While the restrictions on the use of digital currencies for transactions takes effect from Friday next week, companies are to have until the end of next month to comply with the new rules, it said.
The curbs on cryptocurrencies such as bitcoin for commercial transactions are in line with regulations in Europe, the UK, South Korea and Malaysia, it said.
Thailand’s crackdown on digital assets comes as individuals — especially young investors — are increasing their cryptotrading in search of better returns amid the country’s economic slowdown.
Commercial banks have been cautioned against direct involvement in the trading of digital assets due to high volatility, uncertainty and risk.
The development of any unit of pricing other than the Thai baht would increase the cost of economic activities and reduce the efficiency of monetary policy transmission, the agency said.
In the event of a liquidity crisis, the Bank of Thailand could not provide assistance to various financial institutions in forms other than the baht, it said.
Under the change, digital-asset service providers are required to halt advertising, soliciting or establishing a system to facilitate payment of goods and services via digital wallets.
Business operators must warn clients against the use of digital assets for payments and may cancel their accounts if they are found breaching the rules, it said.
In related news, cryptocurrency trading conducted in rubles on exchanges appears to continue to decline, while regulators remain adamant that digital assets are being used by Russians to evade sanctions.
As of Friday, ruble-denominated cryptotrading volume had dropped by more than half from a peak of about US$70 million on March 7, data from blockchain analytic firm Chainalysis showed.
At about US$7.4 million, the ruble trading volume only counts as a fraction of volume globally.

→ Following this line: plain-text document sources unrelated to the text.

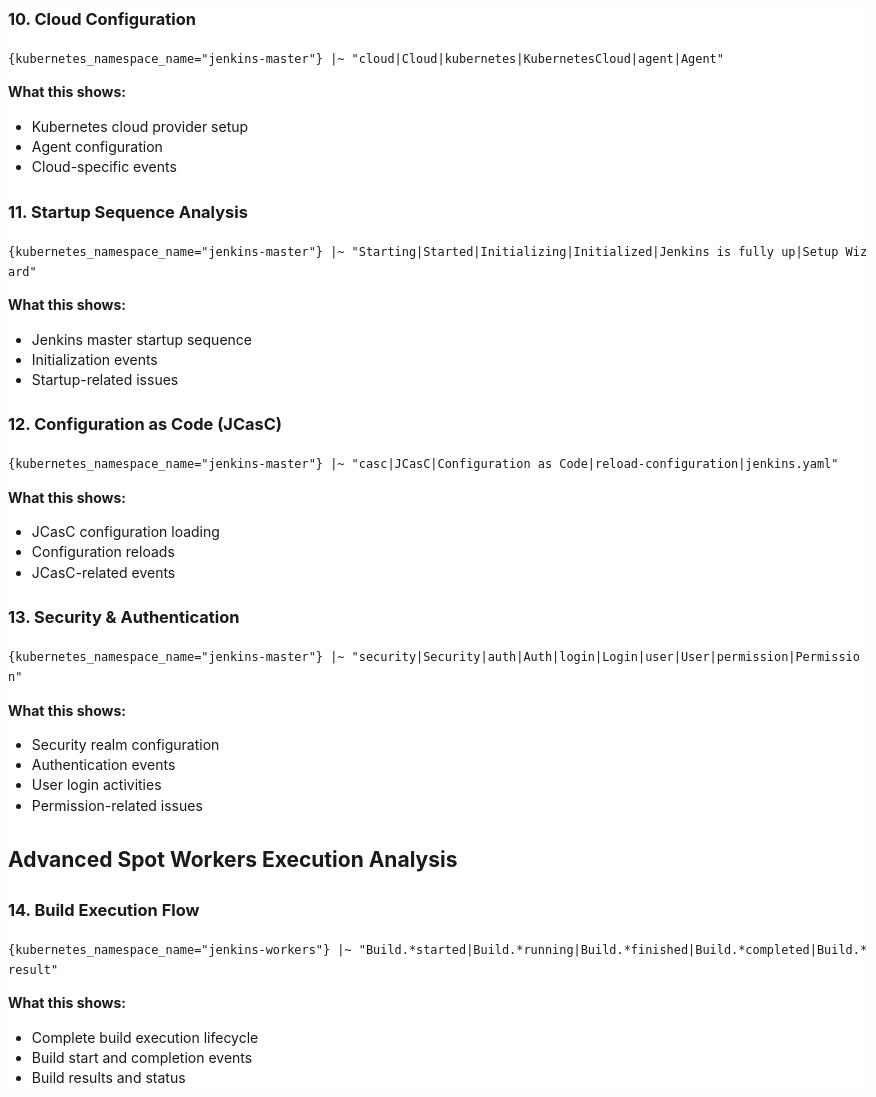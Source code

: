 ### 10. Cloud Configuration
```logql
{kubernetes_namespace_name="jenkins-master"} |~ "cloud|Cloud|kubernetes|KubernetesCloud|agent|Agent"
```
**What this shows:**
- Kubernetes cloud provider setup
- Agent configuration
- Cloud-specific events

### 11. Startup Sequence Analysis
```logql
{kubernetes_namespace_name="jenkins-master"} |~ "Starting|Started|Initializing|Initialized|Jenkins is fully up|Setup Wizard"
```
**What this shows:**
- Jenkins master startup sequence
- Initialization events
- Startup-related issues

### 12. Configuration as Code (JCasC)
```logql
{kubernetes_namespace_name="jenkins-master"} |~ "casc|JCasC|Configuration as Code|reload-configuration|jenkins.yaml"
```
**What this shows:**
- JCasC configuration loading
- Configuration reloads
- JCasC-related events

### 13. Security & Authentication
```logql
{kubernetes_namespace_name="jenkins-master"} |~ "security|Security|auth|Auth|login|Login|user|User|permission|Permission"
```
**What this shows:**
- Security realm configuration
- Authentication events
- User login activities
- Permission-related issues

## Advanced Spot Workers Execution Analysis

### 14. Build Execution Flow
```logql
{kubernetes_namespace_name="jenkins-workers"} |~ "Build.*started|Build.*running|Build.*finished|Build.*completed|Build.*result"
```
**What this shows:**
- Complete build execution lifecycle
- Build start and completion events
- Build results and status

Bitcoin’s daily total volume averages between US$20 billion and US$40 billion.
Data provided by cryptodata firm Kaiko also shows that ruble-denominated tether stablecoin activities, the most popular ruble trading pair, is down from a March 7 peak of about US$38 million, with a volume of less than US$5 million reported on Tuesday.
Kaiko said that only three global cryptoexchanges — Binance (幣安), Yobit and LocalBitcoins — are offering ruble-denominated cryptotrading pairs.